See the documentation.
Note that AsynchronousFileChannel will be a new class in Java SE 7, which is not released yet.
I've just come across another, somewhat unexpected reason for using AsynchronousFileChannel. When performing random record-oriented writes across large files (exceeding physical memory so caching isn't helping everything) on NTFS, I find that AsynchronousFileChannel performs over twice as many operations, in single-threaded mode, versus a normal FileChannel.
My best guess is that because the asynchronous io boils down to overlapped IO in Windows 7, the NTFS file system driver is able to update its own internal structures faster when it doesn't have to create a sync point after every call.
I micro-benchmarked against RandomAccessFile to see how it would perform (results are very close to FileChannel, and still half of the performance of AsynchronousFileChannel.
Not sure what happens with multi-threaded writes. This is on Java 7, on an SSD (the SSD is an order of magnitude faster than magnetic, and another order of magnitude faster on smaller files that fit in memory).
Will be interesting to see if the same ratios hold on Linux.
The main reason I can think of to use asynchronous IO is to better utilize the processor. Imagine you have some application which does some sort of processing on a file. And also let's assume you can process the data contained in the file in chunks. If you don't make use of asynchronous IO then your application will probably behave something like this:
Read a block of data. No processor utilization at this point as you're blocked waiting for the data to be read.
process the data you just read. At this point your application will start consuming CPU cycles as it processed the data.

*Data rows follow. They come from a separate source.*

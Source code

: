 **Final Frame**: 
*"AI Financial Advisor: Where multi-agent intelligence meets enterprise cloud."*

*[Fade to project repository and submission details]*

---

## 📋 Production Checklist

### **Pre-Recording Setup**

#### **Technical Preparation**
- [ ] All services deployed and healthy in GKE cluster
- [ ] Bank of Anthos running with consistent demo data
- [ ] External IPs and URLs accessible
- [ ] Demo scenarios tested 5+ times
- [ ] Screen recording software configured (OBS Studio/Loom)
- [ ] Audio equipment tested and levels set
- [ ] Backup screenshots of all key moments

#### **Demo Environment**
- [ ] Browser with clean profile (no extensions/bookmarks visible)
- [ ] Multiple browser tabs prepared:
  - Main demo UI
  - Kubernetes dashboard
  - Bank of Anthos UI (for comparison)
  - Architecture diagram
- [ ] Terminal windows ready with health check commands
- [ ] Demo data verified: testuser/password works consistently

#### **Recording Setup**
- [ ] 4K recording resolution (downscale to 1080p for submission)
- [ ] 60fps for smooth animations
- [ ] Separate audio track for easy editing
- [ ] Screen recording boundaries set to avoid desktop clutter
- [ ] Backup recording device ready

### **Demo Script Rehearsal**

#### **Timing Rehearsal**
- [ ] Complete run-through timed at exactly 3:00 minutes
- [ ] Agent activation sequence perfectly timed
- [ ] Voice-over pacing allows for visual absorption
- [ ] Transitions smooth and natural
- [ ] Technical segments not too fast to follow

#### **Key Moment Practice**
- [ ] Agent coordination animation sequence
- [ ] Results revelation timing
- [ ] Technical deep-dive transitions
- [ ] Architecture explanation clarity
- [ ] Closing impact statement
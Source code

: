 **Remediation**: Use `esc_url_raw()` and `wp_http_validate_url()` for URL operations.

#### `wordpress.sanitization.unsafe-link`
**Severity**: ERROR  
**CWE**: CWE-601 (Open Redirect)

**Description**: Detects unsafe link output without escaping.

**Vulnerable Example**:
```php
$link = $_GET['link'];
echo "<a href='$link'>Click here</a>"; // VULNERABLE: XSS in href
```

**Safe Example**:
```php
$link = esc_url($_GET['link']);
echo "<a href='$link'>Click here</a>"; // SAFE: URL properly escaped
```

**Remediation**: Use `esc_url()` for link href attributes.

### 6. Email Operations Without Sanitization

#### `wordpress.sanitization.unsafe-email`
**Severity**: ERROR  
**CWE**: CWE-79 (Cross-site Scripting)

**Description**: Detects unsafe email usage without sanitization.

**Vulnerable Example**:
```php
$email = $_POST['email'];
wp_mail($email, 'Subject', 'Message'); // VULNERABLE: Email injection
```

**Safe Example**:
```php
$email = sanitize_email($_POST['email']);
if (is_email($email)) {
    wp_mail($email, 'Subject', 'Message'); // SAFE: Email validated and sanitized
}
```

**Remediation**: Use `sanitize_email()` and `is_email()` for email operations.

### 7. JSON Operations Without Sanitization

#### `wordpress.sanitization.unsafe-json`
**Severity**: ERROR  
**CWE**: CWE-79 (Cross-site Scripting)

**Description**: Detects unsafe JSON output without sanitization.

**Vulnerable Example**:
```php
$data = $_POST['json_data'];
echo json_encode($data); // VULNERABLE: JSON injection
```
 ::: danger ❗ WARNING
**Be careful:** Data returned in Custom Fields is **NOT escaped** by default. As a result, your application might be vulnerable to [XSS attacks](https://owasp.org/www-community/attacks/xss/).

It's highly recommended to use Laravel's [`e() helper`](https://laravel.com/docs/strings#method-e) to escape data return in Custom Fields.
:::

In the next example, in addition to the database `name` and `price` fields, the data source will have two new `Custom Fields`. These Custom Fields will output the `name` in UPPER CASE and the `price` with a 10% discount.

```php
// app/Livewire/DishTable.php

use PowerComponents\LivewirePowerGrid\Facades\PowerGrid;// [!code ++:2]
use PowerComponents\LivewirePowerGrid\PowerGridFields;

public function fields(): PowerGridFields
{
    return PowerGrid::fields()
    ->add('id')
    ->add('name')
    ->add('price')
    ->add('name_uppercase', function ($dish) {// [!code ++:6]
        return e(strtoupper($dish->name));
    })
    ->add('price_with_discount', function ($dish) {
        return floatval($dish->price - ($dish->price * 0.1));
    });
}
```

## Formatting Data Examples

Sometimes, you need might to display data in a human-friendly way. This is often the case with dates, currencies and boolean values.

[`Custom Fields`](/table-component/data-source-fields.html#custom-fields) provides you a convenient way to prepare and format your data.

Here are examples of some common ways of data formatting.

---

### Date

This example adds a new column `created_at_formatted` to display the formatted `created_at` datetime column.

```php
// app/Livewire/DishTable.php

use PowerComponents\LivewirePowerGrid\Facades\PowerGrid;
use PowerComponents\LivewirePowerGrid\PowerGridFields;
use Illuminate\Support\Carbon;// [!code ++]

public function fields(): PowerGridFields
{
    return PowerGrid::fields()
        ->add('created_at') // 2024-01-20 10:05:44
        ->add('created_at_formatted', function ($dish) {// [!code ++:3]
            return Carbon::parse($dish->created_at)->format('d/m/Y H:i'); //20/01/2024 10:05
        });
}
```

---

If more data to read, goto #1.
The processor utilization will go up and then to zero and then up and then to zero, ... . Ideally you want to not be idle if you want your application to be efficient and process the data as fast as possible. A better approach would be:
Issue async read
When read completes issue next async read and then process data
The first step is the bootstrapping. You have no data yet so you have to issue a read. From then on, when you get notified a read has completed you issue another async read and then process the data. The benefit here is that by the time you finish processing the chunk of data the next read has probably finished, so you always have data available to process and thus you're more efficiently using the processor. If your processing finishes before the read has finished you might need to issue multiple asynchronous reads so that you have more data to process.
Nick
Here's something no one has mentioned:
A plain FileChannel implements InterruptibleChannel so it, as well as anything that uses it such as the OutputStream returned by Files.newOutputStream(), has the unfortunate[1][2] behaviour that performing any blocking operation on it (e.g. read() and write()) in a thread in interrupted state will cause the Channel itself to close with java.nio.channels.ClosedByInterruptException.
If this is a problem, using AsynchronousFileChannel instead is a possible alternative.